Clinical pharmacology of oral psoralen drugs.

Proper oral PUVA therapy includes the application of a psoralen drug and the administration of light, and both of these have to be adjusted to each other in regard to dose and timing. As psoralens are rather insoluble, it is difficult to produce pharmaceutical formulations which ensure safe and predictable absorption. A strong, saturable first pass effect occurs after oral intake of psoralens, resulting in a wide variability in plasma levels and thus also in phototoxicity. Phototoxicity seems to be slightly delayed compared to plasma levels in the absorption phase, but then persists much longer than plasma levels. Therefore irradiation should be done at or shortly after tmax of plasma levels. "Skin levels" seem to parallel plasma levels rather than the time course of cutaneous photosensitivity, which indicates that they do not represent drug concentration at the true site of action. Metabolism and first pass of TMP are very fast and thus oral intake does not result in significant plasma levels. Phototoxicity may, however, occur if TMP is administered as a solution.

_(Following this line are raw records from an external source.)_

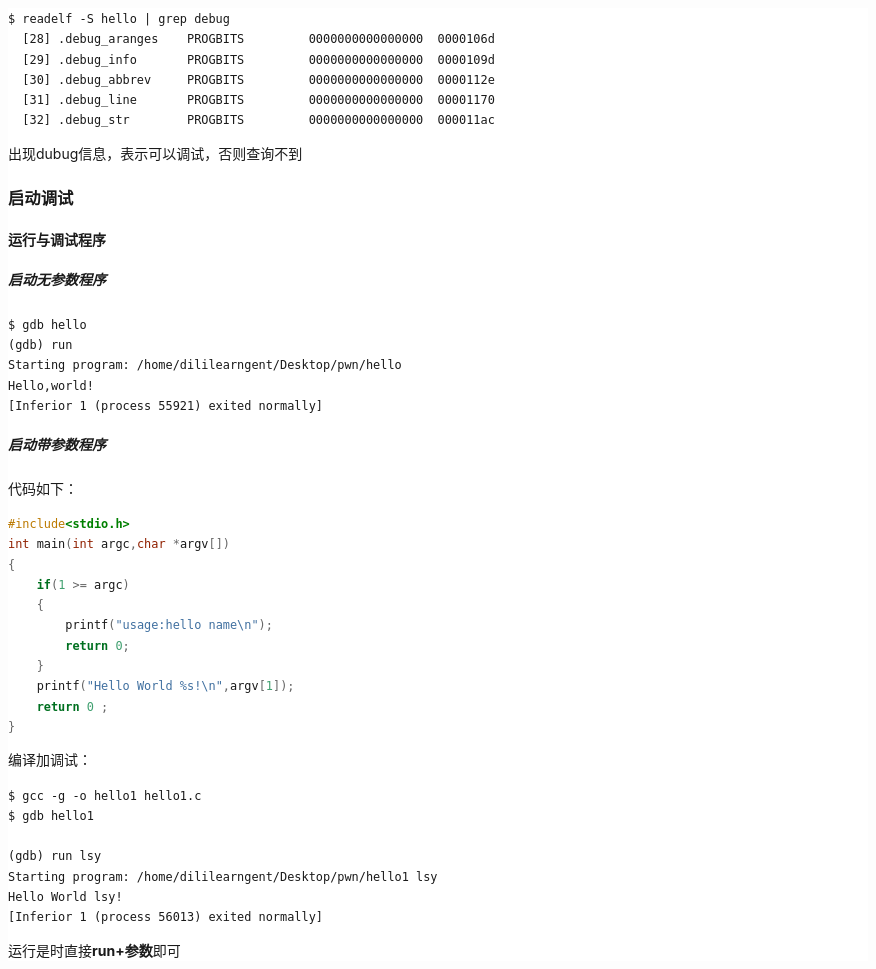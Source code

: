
   ```
  $ readelf -S hello | grep debug
    [28] .debug_aranges    PROGBITS         0000000000000000  0000106d
    [29] .debug_info       PROGBITS         0000000000000000  0000109d
    [30] .debug_abbrev     PROGBITS         0000000000000000  0000112e
    [31] .debug_line       PROGBITS         0000000000000000  00001170
    [32] .debug_str        PROGBITS         0000000000000000  000011ac
  ```

  出现dubug信息，表示可以调试，否则查询不到

### 启动调试

#### 运行与调试程序

##### 启动无参数程序

```
$ gdb hello
(gdb) run
Starting program: /home/dililearngent/Desktop/pwn/hello 
Hello,world!
[Inferior 1 (process 55921) exited normally]
```

##### 启动带参数程序

代码如下：

```C
#include<stdio.h>
int main(int argc,char *argv[])
{
    if(1 >= argc)
    {
        printf("usage:hello name\n");
        return 0;
    }
    printf("Hello World %s!\n",argv[1]);
    return 0 ;
}
```

编译加调试：

```
$ gcc -g -o hello1 hello1.c
$ gdb hello1

(gdb) run lsy
Starting program: /home/dililearngent/Desktop/pwn/hello1 lsy
Hello World lsy!
[Inferior 1 (process 56013) exited normally]
```

运行是时直接**run+参数**即可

The present paper discusses clinically relevant aspects of psoralen drug pharmacokinetics, including absorption, distribution, metabolism and excretion. The shortcomings in the development of regimens for oral psoralen photochemotherapy are pointed out, and suggestions for further developments are given. Based on the pharmacokinetic data, recommendations are given for an improved performance of clinical psoralen photochemotherapy.